» Action item
Scan the entries for lines with the word "segurança", then copy those lines.

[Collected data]

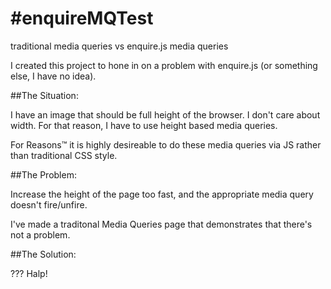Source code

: #enquireMQTest
=============

traditional media queries vs enquire.js media queries

I created this project to hone in on a problem with enquire.js (or something else, I have no idea). 

##The Situation: 

I have an image that should be full height of the browser. I don't care about width. For that reason, I have to use height based media queries.

For Reasons&trade; it is highly desireable to do these media queries via JS rather than traditional CSS style. 

##The Problem:

Increase the height of the page too fast, and the appropriate media query doesn't fire/unfire. 

I've made a traditonal Media Queries page that demonstrates that there's not a problem.

##The Solution: 

??? Halp!
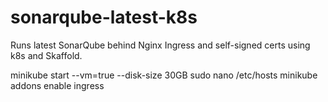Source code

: # sonarqube-latest-k8s
Runs latest SonarQube behind Nginx Ingress and self-signed certs using k8s and Skaffold.

minikube start --vm=true --disk-size 30GB
sudo nano /etc/hosts
minikube addons enable ingress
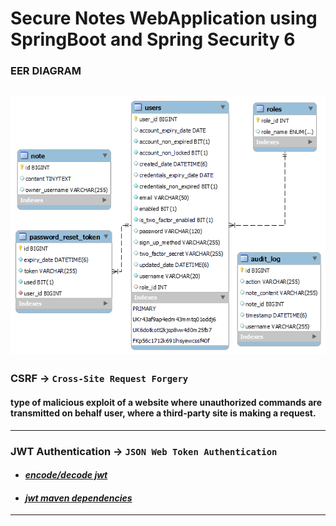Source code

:# Secure Notes WebApplication using SpringBoot and Spring Security 6

### EER DIAGRAM
![EER DIAGRAM](eerDiagram2.png "EER DIAGRAM")
--
### CSRF -> `Cross-Site Request Forgery`
#### type of malicious exploit of a website where unauthorized commands are transmitted on behalf user, where a third-party site is making a request.

--------
### JWT Authentication -> `JSON Web Token Authentication`
- #### [*encode/decode jwt*](https://jwt.io/)
- #### [*jwt maven dependencies*](https://github.com/jwtk/jjwt)
----
<!-- - #### without jwt
  - no expiration time, 
  - can be decoded easily  
- #### without jwt
  - Hi
  - Hi
  - Hi
  - Hi -->
  


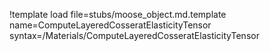 !template load file=stubs/moose_object.md.template name=ComputeLayeredCosseratElasticityTensor syntax=/Materials/ComputeLayeredCosseratElasticityTensor
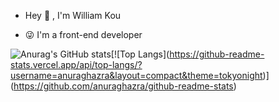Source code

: - Hey 👋 , I'm William Kou

- 😜 I'm a front-end developer

<!-- <img align="right" src="https://github-readme-stats.vercel.app/api?username=kmq116&theme=tokyonight&show_icons=true" /> -->

![Anurag's GitHub stats](https://github-readme-stats.vercel.app/api?username=kmq116&theme=tokyonight&show_icons=true")[![Top Langs](https://github-readme-stats.vercel.app/api/top-langs/?username=anuraghazra&layout=compact&theme=tokyonight)](https://github.com/anuraghazra/github-readme-stats)







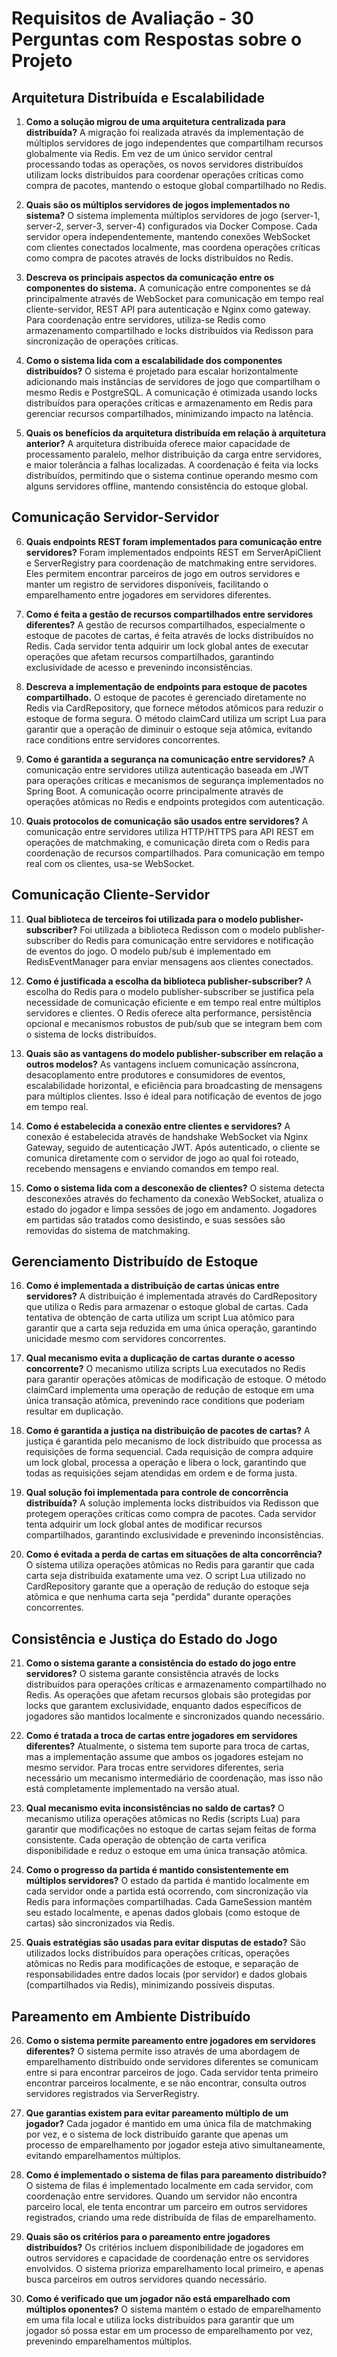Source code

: # Requisitos de Avaliação - 30 Perguntas com Respostas sobre o Projeto

## Arquitetura Distribuída e Escalabilidade

1. **Como a solução migrou de uma arquitetura centralizada para distribuída?**
   A migração foi realizada através da implementação de múltiplos servidores de jogo independentes que compartilham recursos globalmente via Redis. Em vez de um único servidor central processando todas as operações, os novos servidores distribuídos utilizam locks distribuídos para coordenar operações críticas como compra de pacotes, mantendo o estoque global compartilhado no Redis.

2. **Quais são os múltiplos servidores de jogos implementados no sistema?**
   O sistema implementa múltiplos servidores de jogo (server-1, server-2, server-3, server-4) configurados via Docker Compose. Cada servidor opera independentemente, mantendo conexões WebSocket com clientes conectados localmente, mas coordena operações críticas como compra de pacotes através de locks distribuídos no Redis.

3. **Descreva os principais aspectos da comunicação entre os componentes do sistema.**
   A comunicação entre componentes se dá principalmente através de WebSocket para comunicação em tempo real cliente-servidor, REST API para autenticação e Nginx como gateway. Para coordenação entre servidores, utiliza-se Redis como armazenamento compartilhado e locks distribuídos via Redisson para sincronização de operações críticas.

4. **Como o sistema lida com a escalabilidade dos componentes distribuídos?**
   O sistema é projetado para escalar horizontalmente adicionando mais instâncias de servidores de jogo que compartilham o mesmo Redis e PostgreSQL. A comunicação é otimizada usando locks distribuídos para operações críticas e armazenamento em Redis para gerenciar recursos compartilhados, minimizando impacto na latência.

5. **Quais os benefícios da arquitetura distribuída em relação à arquitetura anterior?**
   A arquitetura distribuída oferece maior capacidade de processamento paralelo, melhor distribuição da carga entre servidores, e maior tolerância a falhas localizadas. A coordenação é feita via locks distribuídos, permitindo que o sistema continue operando mesmo com alguns servidores offline, mantendo consistência do estoque global.

## Comunicação Servidor-Servidor

6. **Quais endpoints REST foram implementados para comunicação entre servidores?**
   Foram implementados endpoints REST em ServerApiClient e ServerRegistry para coordenação de matchmaking entre servidores. Eles permitem encontrar parceiros de jogo em outros servidores e manter um registro de servidores disponíveis, facilitando o emparelhamento entre jogadores em servidores diferentes.

7. **Como é feita a gestão de recursos compartilhados entre servidores diferentes?**
   A gestão de recursos compartilhados, especialmente o estoque de pacotes de cartas, é feita através de locks distribuídos no Redis. Cada servidor tenta adquirir um lock global antes de executar operações que afetam recursos compartilhados, garantindo exclusividade de acesso e prevenindo inconsistências.

8. **Descreva a implementação de endpoints para estoque de pacotes compartilhado.**
   O estoque de pacotes é gerenciado diretamente no Redis via CardRepository, que fornece métodos atômicos para reduzir o estoque de forma segura. O método claimCard utiliza um script Lua para garantir que a operação de diminuir o estoque seja atômica, evitando race conditions entre servidores concorrentes.

9. **Como é garantida a segurança na comunicação entre servidores?**
   A comunicação entre servidores utiliza autenticação baseada em JWT para operações críticas e mecanismos de segurança implementados no Spring Boot. A comunicação ocorre principalmente através de operações atômicas no Redis e endpoints protegidos com autenticação.

10. **Quais protocolos de comunicação são usados entre servidores?**
    A comunicação entre servidores utiliza HTTP/HTTPS para API REST em operações de matchmaking, e comunicação direta com o Redis para coordenação de recursos compartilhados. Para comunicação em tempo real com os clientes, usa-se WebSocket.

## Comunicação Cliente-Servidor

11. **Qual biblioteca de terceiros foi utilizada para o modelo publisher-subscriber?**
    Foi utilizada a biblioteca Redisson com o modelo publisher-subscriber do Redis para comunicação entre servidores e notificação de eventos do jogo. O modelo pub/sub é implementado em RedisEventManager para enviar mensagens aos clientes conectados.

12. **Como é justificada a escolha da biblioteca publisher-subscriber?**
    A escolha do Redis para o modelo publisher-subscriber se justifica pela necessidade de comunicação eficiente e em tempo real entre múltiplos servidores e clientes. O Redis oferece alta performance, persistência opcional e mecanismos robustos de pub/sub que se integram bem com o sistema de locks distribuídos.

13. **Quais são as vantagens do modelo publisher-subscriber em relação a outros modelos?**
    As vantagens incluem comunicação assíncrona, desacoplamento entre produtores e consumidores de eventos, escalabilidade horizontal, e eficiência para broadcasting de mensagens para múltiplos clientes. Isso é ideal para notificação de eventos de jogo em tempo real.

14. **Como é estabelecida a conexão entre clientes e servidores?**
    A conexão é estabelecida através de handshake WebSocket via Nginx Gateway, seguido de autenticação JWT. Após autenticado, o cliente se comunica diretamente com o servidor de jogo ao qual foi roteado, recebendo mensagens e enviando comandos em tempo real.

15. **Como o sistema lida com a desconexão de clientes?**
    O sistema detecta desconexões através do fechamento da conexão WebSocket, atualiza o estado do jogador e limpa sessões de jogo em andamento. Jogadores em partidas são tratados como desistindo, e suas sessões são removidas do sistema de matchmaking.

## Gerenciamento Distribuído de Estoque

16. **Como é implementada a distribuição de cartas únicas entre servidores?**
    A distribuição é implementada através do CardRepository que utiliza o Redis para armazenar o estoque global de cartas. Cada tentativa de obtenção de carta utiliza um script Lua atômico para garantir que a carta seja reduzida em uma única operação, garantindo unicidade mesmo com servidores concorrentes.

17. **Qual mecanismo evita a duplicação de cartas durante o acesso concorrente?**
    O mecanismo utiliza scripts Lua executados no Redis para garantir operações atômicas de modificação de estoque. O método claimCard implementa uma operação de redução de estoque em uma única transação atômica, prevenindo race conditions que poderiam resultar em duplicação.

18. **Como é garantida a justiça na distribuição de pacotes de cartas?**
    A justiça é garantida pelo mecanismo de lock distribuído que processa as requisições de forma sequencial. Cada requisição de compra adquire um lock global, processa a operação e libera o lock, garantindo que todas as requisições sejam atendidas em ordem e de forma justa.

19. **Qual solução foi implementada para controle de concorrência distribuída?**
    A solução implementa locks distribuídos via Redisson que protegem operações críticas como compra de pacotes. Cada servidor tenta adquirir um lock global antes de modificar recursos compartilhados, garantindo exclusividade e prevenindo inconsistências.

20. **Como é evitada a perda de cartas em situações de alta concorrência?**
    O sistema utiliza operações atômicas no Redis para garantir que cada carta seja distribuída exatamente uma vez. O script Lua utilizado no CardRepository garante que a operação de redução do estoque seja atômica e que nenhuma carta seja "perdida" durante operações concorrentes.

## Consistência e Justiça do Estado do Jogo

21. **Como o sistema garante a consistência do estado do jogo entre servidores?**
    O sistema garante consistência através de locks distribuídos para operações críticas e armazenamento compartilhado no Redis. As operações que afetam recursos globais são protegidas por locks que garantem exclusividade, enquanto dados específicos de jogadores são mantidos localmente e sincronizados quando necessário.

22. **Como é tratada a troca de cartas entre jogadores em servidores diferentes?**
    Atualmente, o sistema tem suporte para troca de cartas, mas a implementação assume que ambos os jogadores estejam no mesmo servidor. Para trocas entre servidores diferentes, seria necessário um mecanismo intermediário de coordenação, mas isso não está completamente implementado na versão atual.

23. **Qual mecanismo evita inconsistências no saldo de cartas?**
    O mecanismo utiliza operações atômicas no Redis (scripts Lua) para garantir que modificações no estoque de cartas sejam feitas de forma consistente. Cada operação de obtenção de carta verifica disponibilidade e reduz o estoque em uma única transação atômica.

24. **Como o progresso da partida é mantido consistentemente em múltiplos servidores?**
    O estado da partida é mantido localmente em cada servidor onde a partida está ocorrendo, com sincronização via Redis para informações compartilhadas. Cada GameSession mantém seu estado localmente, e apenas dados globais (como estoque de cartas) são sincronizados via Redis.

25. **Quais estratégias são usadas para evitar disputas de estado?**
    São utilizados locks distribuídos para operações críticas, operações atômicas no Redis para modificações de estoque, e separação de responsabilidades entre dados locais (por servidor) e dados globais (compartilhados via Redis), minimizando possíveis disputas.

## Pareamento em Ambiente Distribuído

26. **Como o sistema permite pareamento entre jogadores em servidores diferentes?**
    O sistema permite isso através de uma abordagem de emparelhamento distribuído onde servidores diferentes se comunicam entre si para encontrar parceiros de jogo. Cada servidor tenta primeiro encontrar parceiros localmente, e se não encontrar, consulta outros servidores registrados via ServerRegistry.

27. **Que garantias existem para evitar pareamento múltiplo de um jogador?**
    Cada jogador é mantido em uma única fila de matchmaking por vez, e o sistema de lock distribuído garante que apenas um processo de emparelhamento por jogador esteja ativo simultaneamente, evitando emparelhamentos múltiplos.

28. **Como é implementado o sistema de filas para pareamento distribuído?**
    O sistema de filas é implementado localmente em cada servidor, com coordenação entre servidores. Quando um servidor não encontra parceiro local, ele tenta encontrar um parceiro em outros servidores registrados, criando uma rede distribuída de filas de emparelhamento.

29. **Quais são os critérios para o pareamento entre jogadores distribuídos?**
    Os critérios incluem disponibilidade de jogadores em outros servidores e capacidade de coordenação entre os servidores envolvidos. O sistema prioriza emparelhamento local primeiro, e apenas busca parceiros em outros servidores quando necessário.

30. **Como é verificado que um jogador não está emparelhado com múltiplos oponentes?**
    O sistema mantém o estado de emparelhamento em uma fila local e utiliza locks distribuídos para garantir que um jogador só possa estar em um processo de emparelhamento por vez, prevenindo emparelhamentos múltiplos.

» Written reply
9. **Como é garantida a segurança na comunicação entre servidores?**
   A comunicação entre servidores utiliza autenticação baseada em JWT para operações críticas e mecanismos de segurança implementados no Spring Boot. A comunicação ocorre principalmente através de operações atômicas no Redis e endpoints protegidos com autenticação.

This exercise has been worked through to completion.